Problem statement: Give again, word for word, every line below from the one that has "a standard called" through the one that has "done at a very", both included, and no others.
──────── Given records
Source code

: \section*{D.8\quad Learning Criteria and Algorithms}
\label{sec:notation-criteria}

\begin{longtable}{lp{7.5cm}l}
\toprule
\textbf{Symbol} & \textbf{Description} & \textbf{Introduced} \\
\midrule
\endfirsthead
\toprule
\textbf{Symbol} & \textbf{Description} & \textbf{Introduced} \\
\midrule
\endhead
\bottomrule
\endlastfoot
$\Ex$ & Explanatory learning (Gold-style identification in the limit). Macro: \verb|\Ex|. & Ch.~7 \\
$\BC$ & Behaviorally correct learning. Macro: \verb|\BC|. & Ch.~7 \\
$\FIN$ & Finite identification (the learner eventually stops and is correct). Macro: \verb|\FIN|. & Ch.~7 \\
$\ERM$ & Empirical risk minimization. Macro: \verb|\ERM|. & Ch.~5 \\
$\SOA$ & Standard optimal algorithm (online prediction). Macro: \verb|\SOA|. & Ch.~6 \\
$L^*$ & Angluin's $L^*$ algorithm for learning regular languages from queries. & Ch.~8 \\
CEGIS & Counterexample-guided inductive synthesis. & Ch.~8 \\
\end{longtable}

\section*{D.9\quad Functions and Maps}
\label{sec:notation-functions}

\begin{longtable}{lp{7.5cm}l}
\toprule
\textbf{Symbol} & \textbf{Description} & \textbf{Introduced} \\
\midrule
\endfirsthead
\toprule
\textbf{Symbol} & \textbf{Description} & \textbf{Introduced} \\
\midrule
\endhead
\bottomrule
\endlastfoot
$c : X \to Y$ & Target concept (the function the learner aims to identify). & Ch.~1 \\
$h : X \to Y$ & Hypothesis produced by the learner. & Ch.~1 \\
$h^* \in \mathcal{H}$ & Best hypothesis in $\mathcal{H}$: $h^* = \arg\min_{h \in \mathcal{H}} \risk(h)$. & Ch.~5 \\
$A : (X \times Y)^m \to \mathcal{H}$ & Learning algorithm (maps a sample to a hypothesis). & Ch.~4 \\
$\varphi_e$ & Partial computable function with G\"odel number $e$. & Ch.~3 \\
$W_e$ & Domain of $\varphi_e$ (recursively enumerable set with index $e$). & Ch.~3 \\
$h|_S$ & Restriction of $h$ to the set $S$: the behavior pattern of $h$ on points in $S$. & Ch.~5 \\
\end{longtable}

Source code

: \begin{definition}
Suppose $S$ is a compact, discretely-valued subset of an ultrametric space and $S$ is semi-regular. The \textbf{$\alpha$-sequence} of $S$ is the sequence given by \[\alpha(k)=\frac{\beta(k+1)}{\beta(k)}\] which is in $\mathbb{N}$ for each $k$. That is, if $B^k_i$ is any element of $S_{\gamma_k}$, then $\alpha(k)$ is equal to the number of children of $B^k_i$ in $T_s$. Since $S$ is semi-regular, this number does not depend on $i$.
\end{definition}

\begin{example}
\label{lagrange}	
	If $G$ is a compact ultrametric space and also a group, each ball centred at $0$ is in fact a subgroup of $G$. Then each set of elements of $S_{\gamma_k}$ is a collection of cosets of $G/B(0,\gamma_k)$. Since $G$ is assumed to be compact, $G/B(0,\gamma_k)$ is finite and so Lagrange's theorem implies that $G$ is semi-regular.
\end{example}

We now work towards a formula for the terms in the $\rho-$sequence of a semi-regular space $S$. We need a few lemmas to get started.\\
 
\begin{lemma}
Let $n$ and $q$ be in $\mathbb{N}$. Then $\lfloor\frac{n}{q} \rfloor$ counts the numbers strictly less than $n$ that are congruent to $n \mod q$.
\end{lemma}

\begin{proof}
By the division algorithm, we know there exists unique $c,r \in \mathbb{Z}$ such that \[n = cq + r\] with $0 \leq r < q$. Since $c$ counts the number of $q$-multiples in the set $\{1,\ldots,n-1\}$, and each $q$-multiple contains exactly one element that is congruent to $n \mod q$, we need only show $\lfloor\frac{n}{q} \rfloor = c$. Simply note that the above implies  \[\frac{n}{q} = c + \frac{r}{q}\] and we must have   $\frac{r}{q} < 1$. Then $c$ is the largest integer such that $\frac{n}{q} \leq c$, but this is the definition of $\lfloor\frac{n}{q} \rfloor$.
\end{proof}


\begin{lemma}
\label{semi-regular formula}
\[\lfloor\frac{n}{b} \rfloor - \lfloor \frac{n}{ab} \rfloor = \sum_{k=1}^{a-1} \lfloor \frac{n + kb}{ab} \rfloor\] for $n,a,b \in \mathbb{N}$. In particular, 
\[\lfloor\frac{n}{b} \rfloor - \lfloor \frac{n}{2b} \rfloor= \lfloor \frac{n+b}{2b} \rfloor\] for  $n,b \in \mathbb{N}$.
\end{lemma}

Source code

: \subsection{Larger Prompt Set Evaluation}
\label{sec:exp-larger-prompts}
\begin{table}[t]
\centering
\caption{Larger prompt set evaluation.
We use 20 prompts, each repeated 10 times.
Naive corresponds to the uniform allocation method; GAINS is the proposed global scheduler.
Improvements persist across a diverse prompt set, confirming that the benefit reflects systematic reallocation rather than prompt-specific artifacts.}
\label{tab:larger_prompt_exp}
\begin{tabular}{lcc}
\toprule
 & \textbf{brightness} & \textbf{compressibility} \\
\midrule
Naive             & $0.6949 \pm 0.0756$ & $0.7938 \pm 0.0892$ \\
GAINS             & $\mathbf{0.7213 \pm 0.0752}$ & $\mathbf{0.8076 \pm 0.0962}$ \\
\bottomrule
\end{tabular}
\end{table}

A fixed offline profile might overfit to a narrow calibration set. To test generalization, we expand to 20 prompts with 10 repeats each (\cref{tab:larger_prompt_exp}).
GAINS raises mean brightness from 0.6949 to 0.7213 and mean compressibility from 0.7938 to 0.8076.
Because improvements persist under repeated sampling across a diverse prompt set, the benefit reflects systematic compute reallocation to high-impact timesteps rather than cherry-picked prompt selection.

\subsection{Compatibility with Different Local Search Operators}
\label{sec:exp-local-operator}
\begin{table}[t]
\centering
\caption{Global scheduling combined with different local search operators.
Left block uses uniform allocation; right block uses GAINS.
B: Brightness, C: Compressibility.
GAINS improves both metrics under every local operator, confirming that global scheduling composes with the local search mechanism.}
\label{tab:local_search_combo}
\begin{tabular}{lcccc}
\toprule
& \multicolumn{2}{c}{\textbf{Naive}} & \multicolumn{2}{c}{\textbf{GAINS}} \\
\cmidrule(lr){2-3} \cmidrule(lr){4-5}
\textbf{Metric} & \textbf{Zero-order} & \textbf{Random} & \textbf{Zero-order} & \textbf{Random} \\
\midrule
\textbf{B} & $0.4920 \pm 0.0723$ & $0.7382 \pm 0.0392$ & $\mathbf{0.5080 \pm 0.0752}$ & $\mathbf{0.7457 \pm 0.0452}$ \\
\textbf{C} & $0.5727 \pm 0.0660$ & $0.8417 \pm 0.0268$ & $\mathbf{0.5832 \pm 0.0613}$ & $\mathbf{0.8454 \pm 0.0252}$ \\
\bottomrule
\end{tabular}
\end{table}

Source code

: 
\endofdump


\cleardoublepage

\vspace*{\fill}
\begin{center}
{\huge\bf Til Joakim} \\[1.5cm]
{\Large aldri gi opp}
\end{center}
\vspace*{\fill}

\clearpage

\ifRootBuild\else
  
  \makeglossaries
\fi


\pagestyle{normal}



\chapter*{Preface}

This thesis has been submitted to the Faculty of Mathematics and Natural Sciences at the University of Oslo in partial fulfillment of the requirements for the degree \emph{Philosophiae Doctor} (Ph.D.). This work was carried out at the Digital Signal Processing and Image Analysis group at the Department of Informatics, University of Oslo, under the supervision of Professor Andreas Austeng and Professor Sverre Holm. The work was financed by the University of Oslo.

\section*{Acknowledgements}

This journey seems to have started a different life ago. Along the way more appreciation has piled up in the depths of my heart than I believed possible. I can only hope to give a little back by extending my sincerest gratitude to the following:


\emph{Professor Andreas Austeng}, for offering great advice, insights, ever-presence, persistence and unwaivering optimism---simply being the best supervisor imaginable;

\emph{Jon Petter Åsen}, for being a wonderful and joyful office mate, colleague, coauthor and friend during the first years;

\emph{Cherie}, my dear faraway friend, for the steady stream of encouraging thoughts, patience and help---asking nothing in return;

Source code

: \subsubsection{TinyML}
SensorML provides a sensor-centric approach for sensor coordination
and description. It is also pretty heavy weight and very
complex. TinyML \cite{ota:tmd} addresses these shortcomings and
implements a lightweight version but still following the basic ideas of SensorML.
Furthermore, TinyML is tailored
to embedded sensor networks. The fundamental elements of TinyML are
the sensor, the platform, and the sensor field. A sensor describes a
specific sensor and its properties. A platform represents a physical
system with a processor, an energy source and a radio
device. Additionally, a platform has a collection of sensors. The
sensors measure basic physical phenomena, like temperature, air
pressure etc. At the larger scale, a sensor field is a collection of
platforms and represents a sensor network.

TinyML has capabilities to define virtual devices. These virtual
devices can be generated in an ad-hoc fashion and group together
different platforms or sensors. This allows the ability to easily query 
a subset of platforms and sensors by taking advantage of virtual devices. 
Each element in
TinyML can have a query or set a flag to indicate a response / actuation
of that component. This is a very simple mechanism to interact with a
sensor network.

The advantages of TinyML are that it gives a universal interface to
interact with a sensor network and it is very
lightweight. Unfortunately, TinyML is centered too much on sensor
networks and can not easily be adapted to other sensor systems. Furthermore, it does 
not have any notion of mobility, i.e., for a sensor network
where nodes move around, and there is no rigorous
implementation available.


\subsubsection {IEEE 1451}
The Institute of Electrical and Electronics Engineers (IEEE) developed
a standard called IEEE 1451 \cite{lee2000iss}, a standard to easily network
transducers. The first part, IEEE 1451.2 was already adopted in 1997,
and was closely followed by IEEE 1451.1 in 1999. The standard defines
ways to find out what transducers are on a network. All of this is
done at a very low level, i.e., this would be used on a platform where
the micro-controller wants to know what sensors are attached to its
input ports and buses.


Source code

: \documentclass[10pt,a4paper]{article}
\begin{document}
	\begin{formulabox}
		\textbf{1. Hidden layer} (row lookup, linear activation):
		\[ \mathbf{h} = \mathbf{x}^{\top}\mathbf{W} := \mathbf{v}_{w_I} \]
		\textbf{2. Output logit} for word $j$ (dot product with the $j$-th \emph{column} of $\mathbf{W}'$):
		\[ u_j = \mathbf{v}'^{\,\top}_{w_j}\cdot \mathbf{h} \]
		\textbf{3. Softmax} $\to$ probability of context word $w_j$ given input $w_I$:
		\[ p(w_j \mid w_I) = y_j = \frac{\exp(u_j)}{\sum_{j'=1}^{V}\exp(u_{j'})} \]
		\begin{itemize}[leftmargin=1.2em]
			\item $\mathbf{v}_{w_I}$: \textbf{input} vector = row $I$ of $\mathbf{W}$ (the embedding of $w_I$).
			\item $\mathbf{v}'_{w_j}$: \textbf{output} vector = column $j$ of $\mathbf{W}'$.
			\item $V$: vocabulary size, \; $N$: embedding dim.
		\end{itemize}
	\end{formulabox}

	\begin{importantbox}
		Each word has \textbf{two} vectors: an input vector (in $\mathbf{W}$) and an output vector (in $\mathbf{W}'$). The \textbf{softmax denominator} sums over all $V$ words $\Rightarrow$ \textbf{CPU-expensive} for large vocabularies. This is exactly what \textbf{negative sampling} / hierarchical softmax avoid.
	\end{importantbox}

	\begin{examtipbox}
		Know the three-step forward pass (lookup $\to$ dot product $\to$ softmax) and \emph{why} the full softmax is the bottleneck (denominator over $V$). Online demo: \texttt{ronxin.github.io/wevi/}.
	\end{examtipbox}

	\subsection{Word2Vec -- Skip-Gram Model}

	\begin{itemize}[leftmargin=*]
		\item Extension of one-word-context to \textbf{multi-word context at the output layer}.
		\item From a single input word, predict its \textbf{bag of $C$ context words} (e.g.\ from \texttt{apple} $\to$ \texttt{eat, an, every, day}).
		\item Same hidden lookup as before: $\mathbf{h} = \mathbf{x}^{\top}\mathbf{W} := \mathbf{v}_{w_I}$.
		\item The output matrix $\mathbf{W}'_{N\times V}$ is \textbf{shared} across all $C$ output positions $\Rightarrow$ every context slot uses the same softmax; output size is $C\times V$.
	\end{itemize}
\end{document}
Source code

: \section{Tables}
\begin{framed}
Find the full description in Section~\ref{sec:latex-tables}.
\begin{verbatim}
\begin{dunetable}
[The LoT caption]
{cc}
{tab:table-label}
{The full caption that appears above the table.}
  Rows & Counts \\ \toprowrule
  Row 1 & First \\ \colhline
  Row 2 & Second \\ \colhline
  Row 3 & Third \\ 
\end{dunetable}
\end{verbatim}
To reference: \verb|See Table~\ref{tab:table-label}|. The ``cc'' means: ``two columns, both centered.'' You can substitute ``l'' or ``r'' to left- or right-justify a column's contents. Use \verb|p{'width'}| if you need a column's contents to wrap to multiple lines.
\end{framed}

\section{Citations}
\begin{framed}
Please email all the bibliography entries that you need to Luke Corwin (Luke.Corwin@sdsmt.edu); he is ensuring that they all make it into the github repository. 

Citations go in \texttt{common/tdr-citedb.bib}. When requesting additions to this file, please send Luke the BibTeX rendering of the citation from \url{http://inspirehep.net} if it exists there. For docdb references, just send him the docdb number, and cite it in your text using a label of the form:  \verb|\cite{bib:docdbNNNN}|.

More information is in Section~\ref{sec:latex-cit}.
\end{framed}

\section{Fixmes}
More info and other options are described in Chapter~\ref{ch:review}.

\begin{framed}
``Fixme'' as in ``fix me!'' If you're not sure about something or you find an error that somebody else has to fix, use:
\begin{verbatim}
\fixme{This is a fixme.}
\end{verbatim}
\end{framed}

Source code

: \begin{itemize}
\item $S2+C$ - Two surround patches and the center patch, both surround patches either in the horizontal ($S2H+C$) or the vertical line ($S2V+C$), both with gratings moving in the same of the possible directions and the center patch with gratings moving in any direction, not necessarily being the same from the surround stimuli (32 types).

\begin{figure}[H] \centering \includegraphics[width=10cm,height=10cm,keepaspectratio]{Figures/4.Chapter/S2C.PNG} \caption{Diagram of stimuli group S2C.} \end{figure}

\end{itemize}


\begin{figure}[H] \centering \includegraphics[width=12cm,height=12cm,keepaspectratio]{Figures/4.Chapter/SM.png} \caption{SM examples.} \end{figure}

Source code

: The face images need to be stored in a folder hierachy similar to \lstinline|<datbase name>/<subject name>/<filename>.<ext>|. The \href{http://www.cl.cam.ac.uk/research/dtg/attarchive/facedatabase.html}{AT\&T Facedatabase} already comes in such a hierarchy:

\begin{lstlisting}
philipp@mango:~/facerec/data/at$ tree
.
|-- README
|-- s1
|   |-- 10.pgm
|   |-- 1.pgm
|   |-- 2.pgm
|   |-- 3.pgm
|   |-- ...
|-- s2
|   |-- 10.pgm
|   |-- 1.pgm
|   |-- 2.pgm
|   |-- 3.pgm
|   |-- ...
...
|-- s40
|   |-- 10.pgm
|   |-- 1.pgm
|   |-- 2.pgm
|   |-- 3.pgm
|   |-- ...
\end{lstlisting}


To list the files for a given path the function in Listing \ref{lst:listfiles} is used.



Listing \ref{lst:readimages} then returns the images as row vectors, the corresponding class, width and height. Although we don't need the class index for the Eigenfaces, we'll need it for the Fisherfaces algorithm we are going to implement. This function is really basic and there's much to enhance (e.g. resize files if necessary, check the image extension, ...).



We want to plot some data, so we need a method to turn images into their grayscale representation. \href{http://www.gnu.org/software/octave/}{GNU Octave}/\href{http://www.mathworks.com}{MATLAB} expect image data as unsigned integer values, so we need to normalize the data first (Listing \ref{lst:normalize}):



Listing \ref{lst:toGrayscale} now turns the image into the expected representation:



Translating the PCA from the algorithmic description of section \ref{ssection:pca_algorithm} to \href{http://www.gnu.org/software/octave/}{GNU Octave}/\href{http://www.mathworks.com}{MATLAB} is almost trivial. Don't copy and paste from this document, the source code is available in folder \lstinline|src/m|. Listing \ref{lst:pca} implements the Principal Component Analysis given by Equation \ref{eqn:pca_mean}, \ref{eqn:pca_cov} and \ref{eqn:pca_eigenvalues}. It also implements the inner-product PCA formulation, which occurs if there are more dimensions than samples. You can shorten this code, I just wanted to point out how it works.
────────────────
Solution to the exercise:
a standard called IEEE 1451 \cite{lee2000iss}, a standard to easily network
transducers. The first part, IEEE 1451.2 was already adopted in 1997,
and was closely followed by IEEE 1451.1 in 1999. The standard defines
ways to find out what transducers are on a network. All of this is
done at a very low level, i.e., this would be used on a platform where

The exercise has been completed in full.